● EXERCISE INSTRUCTIONS:
Filter the listing and keep only the lines with the word "existing".
::: PROVIDED DATA
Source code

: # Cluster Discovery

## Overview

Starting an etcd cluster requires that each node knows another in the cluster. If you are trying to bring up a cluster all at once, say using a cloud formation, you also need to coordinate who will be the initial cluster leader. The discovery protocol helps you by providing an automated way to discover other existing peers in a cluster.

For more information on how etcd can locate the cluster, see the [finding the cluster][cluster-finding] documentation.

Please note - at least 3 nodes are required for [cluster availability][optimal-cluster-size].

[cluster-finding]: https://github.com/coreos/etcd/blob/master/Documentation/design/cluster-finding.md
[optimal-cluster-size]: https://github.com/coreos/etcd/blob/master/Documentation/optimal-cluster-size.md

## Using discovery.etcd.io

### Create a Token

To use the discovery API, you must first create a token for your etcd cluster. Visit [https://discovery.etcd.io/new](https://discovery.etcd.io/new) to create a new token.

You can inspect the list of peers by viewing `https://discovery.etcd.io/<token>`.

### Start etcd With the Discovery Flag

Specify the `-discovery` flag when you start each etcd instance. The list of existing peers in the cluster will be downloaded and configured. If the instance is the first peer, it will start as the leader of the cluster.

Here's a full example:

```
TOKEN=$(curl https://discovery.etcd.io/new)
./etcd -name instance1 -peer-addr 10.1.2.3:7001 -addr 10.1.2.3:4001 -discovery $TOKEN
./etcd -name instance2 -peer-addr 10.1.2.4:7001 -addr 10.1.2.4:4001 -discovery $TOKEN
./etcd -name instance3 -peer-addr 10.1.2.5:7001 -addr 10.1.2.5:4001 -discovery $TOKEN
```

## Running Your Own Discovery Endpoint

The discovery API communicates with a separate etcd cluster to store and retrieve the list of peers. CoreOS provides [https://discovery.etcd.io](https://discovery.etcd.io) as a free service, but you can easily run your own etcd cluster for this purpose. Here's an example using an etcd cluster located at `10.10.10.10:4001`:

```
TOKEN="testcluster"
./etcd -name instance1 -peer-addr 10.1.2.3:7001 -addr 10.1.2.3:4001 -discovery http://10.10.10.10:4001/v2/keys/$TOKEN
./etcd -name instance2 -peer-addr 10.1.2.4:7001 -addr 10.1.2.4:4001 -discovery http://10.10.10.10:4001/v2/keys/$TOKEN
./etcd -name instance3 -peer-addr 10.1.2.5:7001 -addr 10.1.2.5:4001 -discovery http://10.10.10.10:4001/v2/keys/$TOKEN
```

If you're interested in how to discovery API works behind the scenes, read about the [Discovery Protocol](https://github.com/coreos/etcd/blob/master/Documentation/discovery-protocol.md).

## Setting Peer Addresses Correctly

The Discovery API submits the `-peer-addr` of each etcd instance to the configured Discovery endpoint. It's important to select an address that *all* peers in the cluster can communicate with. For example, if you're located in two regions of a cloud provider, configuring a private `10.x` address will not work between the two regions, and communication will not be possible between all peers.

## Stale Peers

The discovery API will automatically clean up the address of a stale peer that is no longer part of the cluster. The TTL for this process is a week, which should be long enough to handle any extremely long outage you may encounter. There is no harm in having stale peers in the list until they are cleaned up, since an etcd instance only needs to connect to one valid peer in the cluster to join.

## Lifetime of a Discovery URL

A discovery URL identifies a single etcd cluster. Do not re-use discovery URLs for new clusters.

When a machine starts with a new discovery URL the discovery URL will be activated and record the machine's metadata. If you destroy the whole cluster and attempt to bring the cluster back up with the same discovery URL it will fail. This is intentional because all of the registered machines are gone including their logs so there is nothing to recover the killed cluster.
::::::
● SOLVED EXERCISE:
Starting an etcd cluster requires that each node knows another in the cluster. If you are trying to bring up a cluster all at once, say using a cloud formation, you also need to coordinate who will be the initial cluster leader. The discovery protocol helps you by providing an automated way to discover other existing peers in a cluster.
Specify the `-discovery` flag when you start each etcd instance. The list of existing peers in the cluster will be downloaded and configured. If the instance is the first peer, it will start as the leader of the cluster.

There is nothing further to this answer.